» **What you are asked to do**
Nothing but the records themselves, exactly as written and free of pictures, should appear in your response.

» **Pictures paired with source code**
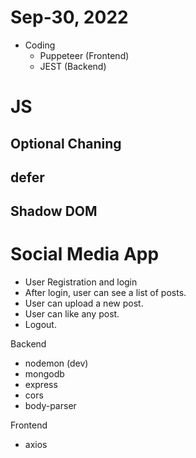 # Sep-30, 2022

- Coding
  - Puppeteer (Frontend)
  - JEST (Backend)

# JS
## Optional Chaning
## defer
## Shadow DOM


# Social Media App
- User Registration and login
- After login, user can see a list of posts.
- User can upload a new post.
- User can like any post.
- Logout.

Backend
- nodemon (dev)
- mongodb
- express
- cors
- body-parser

Frontend
- axios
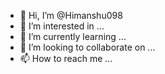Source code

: - 👋 Hi, I’m @Himanshu098
- 👀 I’m interested in ...
- 🌱 I’m currently learning ...
- 💞️ I’m looking to collaborate on ...
- 📫 How to reach me ...

<!---
Maachamunda/Maachamunda is a ✨ special ✨ repository because its `README.md` (this file) appears on your GitHub profile.
You can click the Preview link to take a look at your changes.
--->
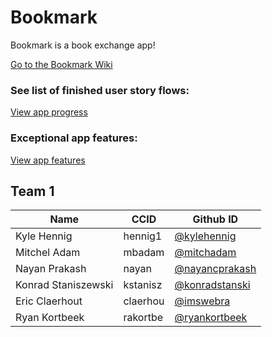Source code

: # Bookmark
Bookmark is a book exchange app!

[Go to the Bookmark Wiki](https://github.com/CMPUT301F20T01/Bookmark/wiki)

### See list of finished user story flows:
[View app progress](https://github.com/CMPUT301F20T01/Bookmark/wiki/User-Stories-Checklist)

### Exceptional app features:
[View app features](https://github.com/CMPUT301F20T01/Bookmark/wiki/App-Features)


## Team 1

| Name               | CCID     | Github ID                                          |
| ------------------ | -------- | -------------------------------------------------- |
| Kyle Hennig        | hennig1  | [@kylehennig](https://github.com/kylehennig)       |
| Mitchel Adam       | mbadam   | [@mitchadam](https://github.com/mitchadam)         |
| Nayan Prakash      | nayan    | [@nayancprakash](https://github.com/nayancprakash) | 
| Konrad Staniszewski| kstanisz | [@konradstanski](https://github.com/konradstanski) |
| Eric Claerhout     | claerhou | [@imswebra](https://github.com/imswebra)           |
| Ryan Kortbeek      | rakortbe | [@ryankortbeek](https://github.com/ryankortbeek)   |


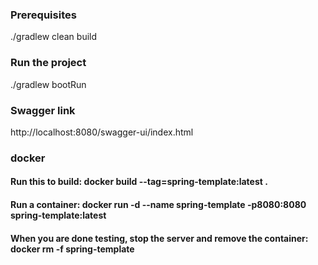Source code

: ### Prerequisites

./gradlew clean build

### Run the project

./gradlew bootRun

### Swagger link

http://localhost:8080/swagger-ui/index.html

### docker

#### Run this to build: docker build --tag=spring-template:latest .

#### Run a container: docker run -d --name spring-template -p8080:8080 spring-template:latest

#### When you are done testing, stop the server and remove the container: docker rm -f spring-template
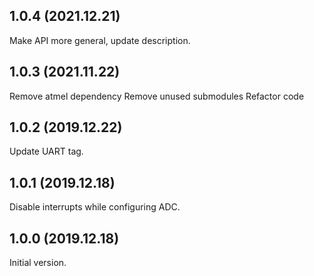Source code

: 1.0.4 (2021.12.21)
---------------------
Make API more general, update description.

1.0.3 (2021.11.22)
---------------------
Remove atmel dependency
Remove unused submodules
Refactor code

1.0.2 (2019.12.22)
---------------------
Update UART tag.

1.0.1 (2019.12.18)
---------------------
Disable interrupts while configuring ADC.

1.0.0 (2019.12.18)
---------------------
Initial version.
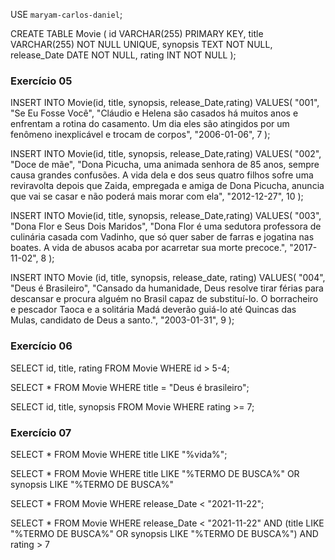 USE `maryam-carlos-daniel`;

CREATE TABLE Movie (
id VARCHAR(255) PRIMARY KEY,
title VARCHAR(255) NOT NULL UNIQUE,
synopsis TEXT NOT NULL,
release_Date DATE NOT NULL,
rating INT NOT NULL
);

### Exercício 05

INSERT INTO Movie(id, title, synopsis, release_Date,rating)
VALUES(
"001",
"Se Eu Fosse Você",
"Cláudio e Helena são casados há muitos anos e enfrentam a rotina do casamento.
Um dia eles são atingidos por um fenômeno inexplicável e trocam de corpos",
"2006-01-06",
7
);

INSERT INTO Movie(id, title, synopsis, release_Date,rating)
VALUES(
"002",
"Doce de mãe",
"Dona Picucha, uma animada senhora de 85 anos, sempre causa grandes confusões.
A vida dela e dos seus quatro filhos sofre uma reviravolta depois que Zaida,
empregada e amiga de Dona Picucha, anuncia que vai se casar e não poderá mais morar com ela",
"2012-12-27",
10
);

INSERT INTO Movie(id, title, synopsis, release_Date,rating)
VALUES(
"003",
"Dona Flor e Seus Dois Maridos",
"Dona Flor é uma sedutora professora de culinária casada com Vadinho,
que só quer saber de farras e jogatina nas boates.
A vida de abusos acaba por acarretar sua morte precoce.",
"2017-11-02",
8
);

INSERT INTO Movie (id, title, synopsis, release_date, rating)
VALUES(
"004",
"Deus é Brasileiro",
"Cansado da humanidade, Deus resolve tirar férias para descansar e procura alguém no Brasil capaz de substituí-lo. O borracheiro e pescador Taoca e a solitária Madá deverão guiá-lo até Quincas das Mulas, candidato de Deus a santo.",
"2003-01-31",
9
);

### Exercício 06

SELECT id, title, rating FROM Movie WHERE id > 5-4;

SELECT \* FROM Movie WHERE title = "Deus é brasileiro";

SELECT id, title, synopsis FROM Movie WHERE rating >= 7;

### Exercício 07

SELECT \* FROM Movie WHERE title LIKE "%vida%";

SELECT \* FROM Movie WHERE title LIKE "%TERMO DE BUSCA%" OR synopsis LIKE "%TERMO DE BUSCA%"

SELECT \* FROM Movie WHERE release_Date < "2021-11-22";

SELECT \* FROM Movie WHERE release_Date < "2021-11-22" AND (title LIKE "%TERMO DE BUSCA%" OR synopsis LIKE "%TERMO DE BUSCA%") AND rating > 7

» **Answer section**
 # Sep-30, 2022

- Coding
  - Puppeteer (Frontend)
  - JEST (Backend)

# JS
## Optional Chaning
## defer
## Shadow DOM


# Social Media App
- User Registration and login
- After login, user can see a list of posts.
- User can upload a new post.
- User can like any post.
- Logout.

Backend
- nodemon (dev)
- mongodb
- express
- cors
- body-parser

Frontend
- axios
Source code

: - 👋 Hi, I’m @Himanshu098
- 👀 I’m interested in ...
- 🌱 I’m currently learning ...
- 💞️ I’m looking to collaborate on ...
- 📫 How to reach me ...

<!---
Maachamunda/Maachamunda is a ✨ special ✨ repository because its `README.md` (this file) appears on your GitHub profile.
You can click the Preview link to take a look at your changes.
--->
Source code

: # Bookmark
Bookmark is a book exchange app!

[Go to the Bookmark Wiki](https://github.com/CMPUT301F20T01/Bookmark/wiki)

### See list of finished user story flows:
[View app progress](https://github.com/CMPUT301F20T01/Bookmark/wiki/User-Stories-Checklist)

### Exceptional app features:
[View app features](https://github.com/CMPUT301F20T01/Bookmark/wiki/App-Features)


## Team 1

| Name               | CCID     | Github ID                                          |
| ------------------ | -------- | -------------------------------------------------- |
| Kyle Hennig        | hennig1  | [@kylehennig](https://github.com/kylehennig)       |
| Mitchel Adam       | mbadam   | [@mitchadam](https://github.com/mitchadam)         |
| Nayan Prakash      | nayan    | [@nayancprakash](https://github.com/nayancprakash) | 
| Konrad Staniszewski| kstanisz | [@konradstanski](https://github.com/konradstanski) |
| Eric Claerhout     | claerhou | [@imswebra](https://github.com/imswebra)           |
| Ryan Kortbeek      | rakortbe | [@ryankortbeek](https://github.com/ryankortbeek)   |


Source code

: ### Prerequisites

./gradlew clean build

### Run the project

./gradlew bootRun

### Swagger link

http://localhost:8080/swagger-ui/index.html

### docker

#### Run this to build: docker build --tag=spring-template:latest .

#### Run a container: docker run -d --name spring-template -p8080:8080 spring-template:latest

#### When you are done testing, stop the server and remove the container: docker rm -f spring-template
Source code

: 1.0.4 (2021.12.21)
---------------------
Make API more general, update description.

1.0.3 (2021.11.22)
---------------------
Remove atmel dependency
Remove unused submodules
Refactor code

1.0.2 (2019.12.22)
---------------------
Update UART tag.

1.0.1 (2019.12.18)
---------------------
Disable interrupts while configuring ADC.

1.0.0 (2019.12.18)
---------------------
Initial version.
 USE `maryam-carlos-daniel`;

CREATE TABLE Movie (
id VARCHAR(255) PRIMARY KEY,
title VARCHAR(255) NOT NULL UNIQUE,
synopsis TEXT NOT NULL,
release_Date DATE NOT NULL,
rating INT NOT NULL
);

### Exercício 05

INSERT INTO Movie(id, title, synopsis, release_Date,rating)
VALUES(
"001",
"Se Eu Fosse Você",
"Cláudio e Helena são casados há muitos anos e enfrentam a rotina do casamento.
Um dia eles são atingidos por um fenômeno inexplicável e trocam de corpos",
"2006-01-06",
7
);

INSERT INTO Movie(id, title, synopsis, release_Date,rating)
VALUES(
"002",
"Doce de mãe",
"Dona Picucha, uma animada senhora de 85 anos, sempre causa grandes confusões.
A vida dela e dos seus quatro filhos sofre uma reviravolta depois que Zaida,
empregada e amiga de Dona Picucha, anuncia que vai se casar e não poderá mais morar com ela",
"2012-12-27",
10
);

INSERT INTO Movie(id, title, synopsis, release_Date,rating)
VALUES(
"003",
"Dona Flor e Seus Dois Maridos",
"Dona Flor é uma sedutora professora de culinária casada com Vadinho,
que só quer saber de farras e jogatina nas boates.
A vida de abusos acaba por acarretar sua morte precoce.",
"2017-11-02",
8
);

INSERT INTO Movie (id, title, synopsis, release_date, rating)
VALUES(
"004",
"Deus é Brasileiro",
"Cansado da humanidade, Deus resolve tirar férias para descansar e procura alguém no Brasil capaz de substituí-lo. O borracheiro e pescador Taoca e a solitária Madá deverão guiá-lo até Quincas das Mulas, candidato de Deus a santo.",
"2003-01-31",
9
);

### Exercício 06

SELECT id, title, rating FROM Movie WHERE id > 5-4;

SELECT \* FROM Movie WHERE title = "Deus é brasileiro";

SELECT id, title, synopsis FROM Movie WHERE rating >= 7;

### Exercício 07

SELECT \* FROM Movie WHERE title LIKE "%vida%";

SELECT \* FROM Movie WHERE title LIKE "%TERMO DE BUSCA%" OR synopsis LIKE "%TERMO DE BUSCA%"

SELECT \* FROM Movie WHERE release_Date < "2021-11-22";

SELECT \* FROM Movie WHERE release_Date < "2021-11-22" AND (title LIKE "%TERMO DE BUSCA%" OR synopsis LIKE "%TERMO DE BUSCA%") AND rating > 7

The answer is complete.